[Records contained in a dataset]
- - - -
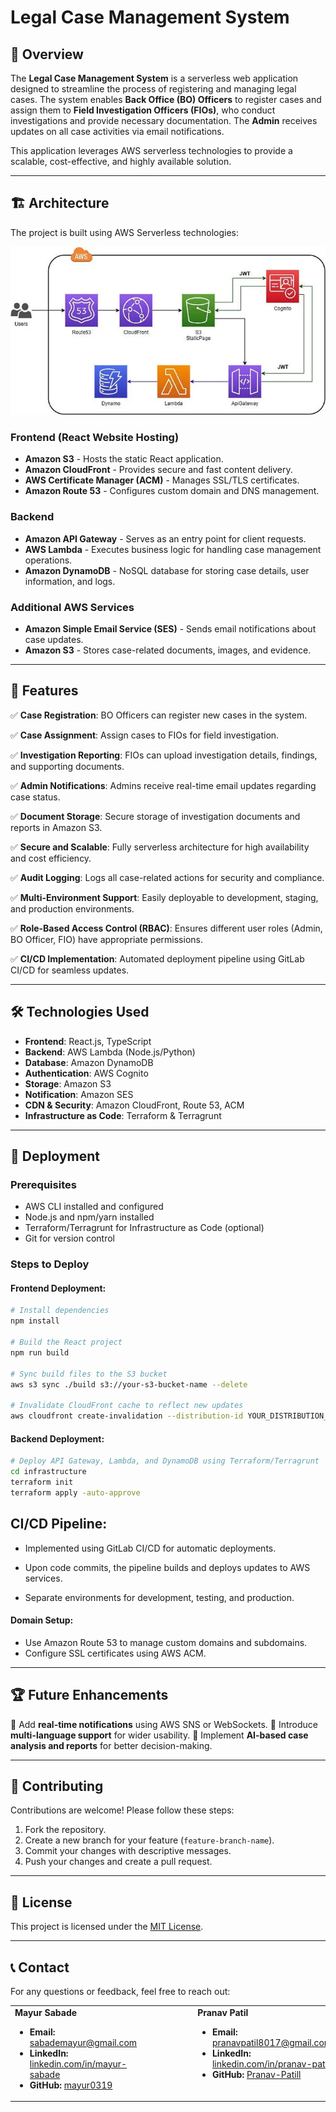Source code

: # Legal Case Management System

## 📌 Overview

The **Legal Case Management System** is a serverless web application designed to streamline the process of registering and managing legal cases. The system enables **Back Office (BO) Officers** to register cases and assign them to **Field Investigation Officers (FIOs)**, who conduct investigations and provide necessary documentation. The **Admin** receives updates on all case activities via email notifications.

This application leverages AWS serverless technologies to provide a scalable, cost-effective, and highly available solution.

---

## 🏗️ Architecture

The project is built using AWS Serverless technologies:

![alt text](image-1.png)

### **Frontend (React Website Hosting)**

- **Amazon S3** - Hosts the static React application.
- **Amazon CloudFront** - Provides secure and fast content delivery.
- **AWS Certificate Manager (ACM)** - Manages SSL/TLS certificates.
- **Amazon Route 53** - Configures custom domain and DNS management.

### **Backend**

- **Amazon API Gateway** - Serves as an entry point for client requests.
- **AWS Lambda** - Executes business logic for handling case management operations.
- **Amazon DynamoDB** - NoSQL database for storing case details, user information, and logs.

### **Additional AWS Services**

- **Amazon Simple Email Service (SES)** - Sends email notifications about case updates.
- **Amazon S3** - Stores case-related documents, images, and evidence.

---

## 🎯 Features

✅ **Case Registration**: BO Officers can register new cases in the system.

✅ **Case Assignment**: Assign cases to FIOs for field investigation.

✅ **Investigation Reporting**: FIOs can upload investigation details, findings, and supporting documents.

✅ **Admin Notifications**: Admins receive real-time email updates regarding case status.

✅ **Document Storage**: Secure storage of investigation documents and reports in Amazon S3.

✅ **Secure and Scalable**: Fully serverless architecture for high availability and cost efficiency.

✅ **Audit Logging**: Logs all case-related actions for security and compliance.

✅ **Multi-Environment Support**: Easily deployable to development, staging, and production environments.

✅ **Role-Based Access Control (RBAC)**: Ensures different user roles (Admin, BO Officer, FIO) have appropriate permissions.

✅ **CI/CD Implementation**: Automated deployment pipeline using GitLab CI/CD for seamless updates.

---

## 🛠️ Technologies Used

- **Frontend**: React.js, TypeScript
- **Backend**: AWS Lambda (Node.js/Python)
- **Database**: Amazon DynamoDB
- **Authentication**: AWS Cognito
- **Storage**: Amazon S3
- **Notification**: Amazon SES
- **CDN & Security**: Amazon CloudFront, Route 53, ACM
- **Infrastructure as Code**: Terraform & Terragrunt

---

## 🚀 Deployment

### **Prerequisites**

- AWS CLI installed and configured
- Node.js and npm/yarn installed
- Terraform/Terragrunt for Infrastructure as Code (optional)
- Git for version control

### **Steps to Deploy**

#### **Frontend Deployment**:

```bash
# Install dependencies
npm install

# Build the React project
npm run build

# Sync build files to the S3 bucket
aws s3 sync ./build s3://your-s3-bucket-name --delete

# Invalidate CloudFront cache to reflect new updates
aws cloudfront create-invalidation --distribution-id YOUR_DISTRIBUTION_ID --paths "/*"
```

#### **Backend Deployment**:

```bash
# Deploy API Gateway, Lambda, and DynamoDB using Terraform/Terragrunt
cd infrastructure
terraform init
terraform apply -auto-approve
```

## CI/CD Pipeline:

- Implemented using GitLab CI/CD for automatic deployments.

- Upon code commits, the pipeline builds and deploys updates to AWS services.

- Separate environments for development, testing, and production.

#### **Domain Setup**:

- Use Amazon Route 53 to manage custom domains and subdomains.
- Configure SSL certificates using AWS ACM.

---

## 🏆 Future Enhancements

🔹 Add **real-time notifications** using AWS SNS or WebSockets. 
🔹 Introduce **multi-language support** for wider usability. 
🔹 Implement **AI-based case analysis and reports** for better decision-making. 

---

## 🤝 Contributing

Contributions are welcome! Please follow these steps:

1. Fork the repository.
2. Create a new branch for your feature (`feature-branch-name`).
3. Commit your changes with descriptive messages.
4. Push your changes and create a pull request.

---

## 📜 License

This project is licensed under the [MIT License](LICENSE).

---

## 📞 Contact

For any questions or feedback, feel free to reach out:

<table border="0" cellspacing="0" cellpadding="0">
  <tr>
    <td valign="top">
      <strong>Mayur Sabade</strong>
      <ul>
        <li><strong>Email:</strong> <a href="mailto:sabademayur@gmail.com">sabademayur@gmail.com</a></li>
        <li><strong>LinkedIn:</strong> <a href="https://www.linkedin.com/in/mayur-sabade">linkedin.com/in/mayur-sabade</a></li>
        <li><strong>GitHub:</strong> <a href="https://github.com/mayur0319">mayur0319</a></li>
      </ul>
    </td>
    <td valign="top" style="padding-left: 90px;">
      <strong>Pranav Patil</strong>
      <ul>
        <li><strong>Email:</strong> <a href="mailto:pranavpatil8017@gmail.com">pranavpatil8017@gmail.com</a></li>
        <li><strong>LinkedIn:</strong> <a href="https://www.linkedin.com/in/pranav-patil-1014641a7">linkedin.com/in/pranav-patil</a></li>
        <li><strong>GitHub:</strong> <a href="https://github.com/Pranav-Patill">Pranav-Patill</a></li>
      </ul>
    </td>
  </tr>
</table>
- - - -
§ Exercise:
Check every line of the data, and copy the ones that contain "custom".

§ Exercise solution:
- **Amazon Route 53** - Configures custom domain and DNS management.
- Use Amazon Route 53 to manage custom domains and subdomains.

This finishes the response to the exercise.